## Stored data
⟨

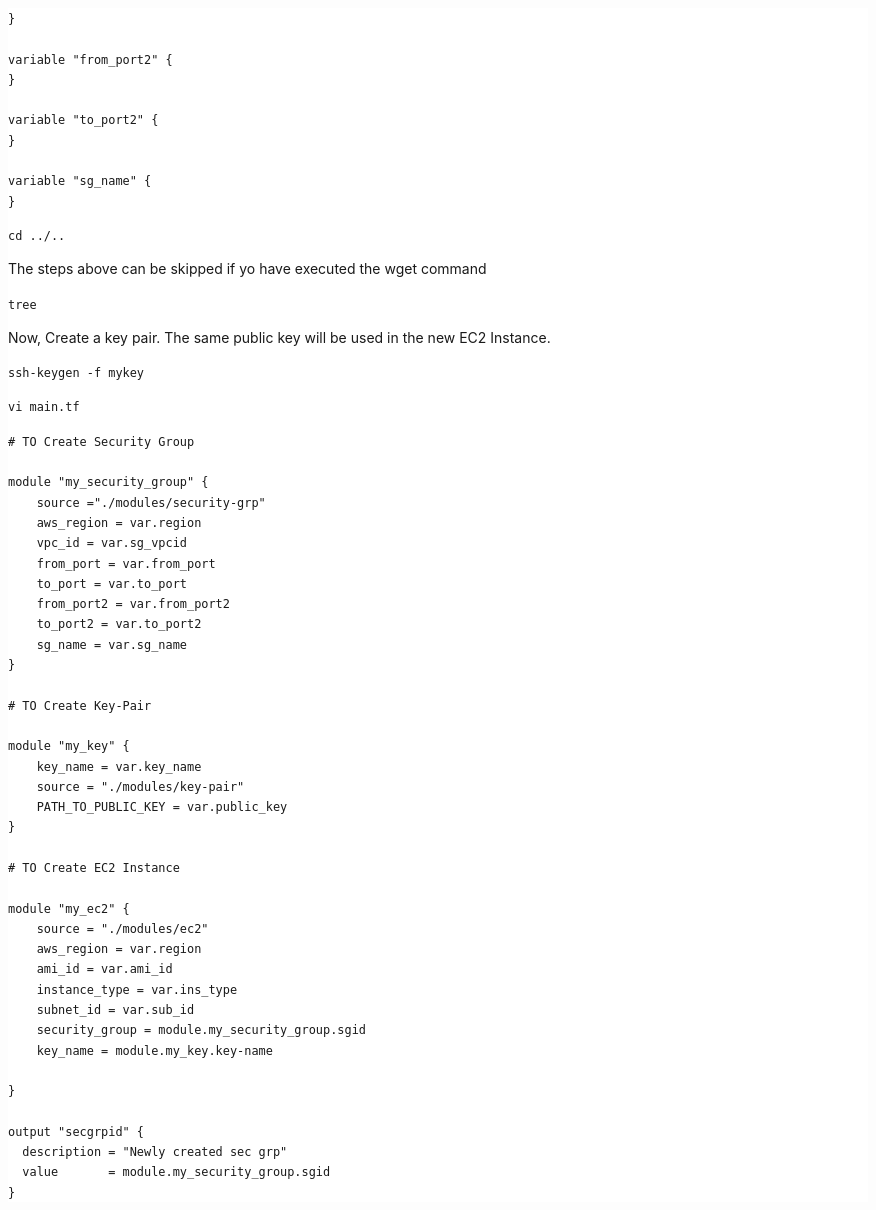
 ```hcl
}

variable "from_port2" {
}

variable "to_port2" {
}

variable "sg_name" {
}

```
```
cd ../..
```
The steps above can be skipped if yo have executed the wget command
```
tree
```
Now, Create a key pair. The same public key will be used in the new EC2 Instance.
```
ssh-keygen -f mykey
```
```
vi main.tf
```
```hcl
# TO Create Security Group

module "my_security_group" {
    source ="./modules/security-grp"
    aws_region = var.region
    vpc_id = var.sg_vpcid
    from_port = var.from_port
    to_port = var.to_port
    from_port2 = var.from_port2
    to_port2 = var.to_port2
    sg_name = var.sg_name
}

# TO Create Key-Pair

module "my_key" {
    key_name = var.key_name
    source = "./modules/key-pair"
    PATH_TO_PUBLIC_KEY = var.public_key
}

# TO Create EC2 Instance

module "my_ec2" {
    source = "./modules/ec2"
    aws_region = var.region
    ami_id = var.ami_id
    instance_type = var.ins_type
    subnet_id = var.sub_id
    security_group = module.my_security_group.sgid
    key_name = module.my_key.key-name

}

output "secgrpid" {
  description = "Newly created sec grp"
  value       = module.my_security_group.sgid
}
```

⟩

## Required work
Working through the records above, establish how many lines contain the string "sgid", and reply with the number by itself.

## Output of the task
2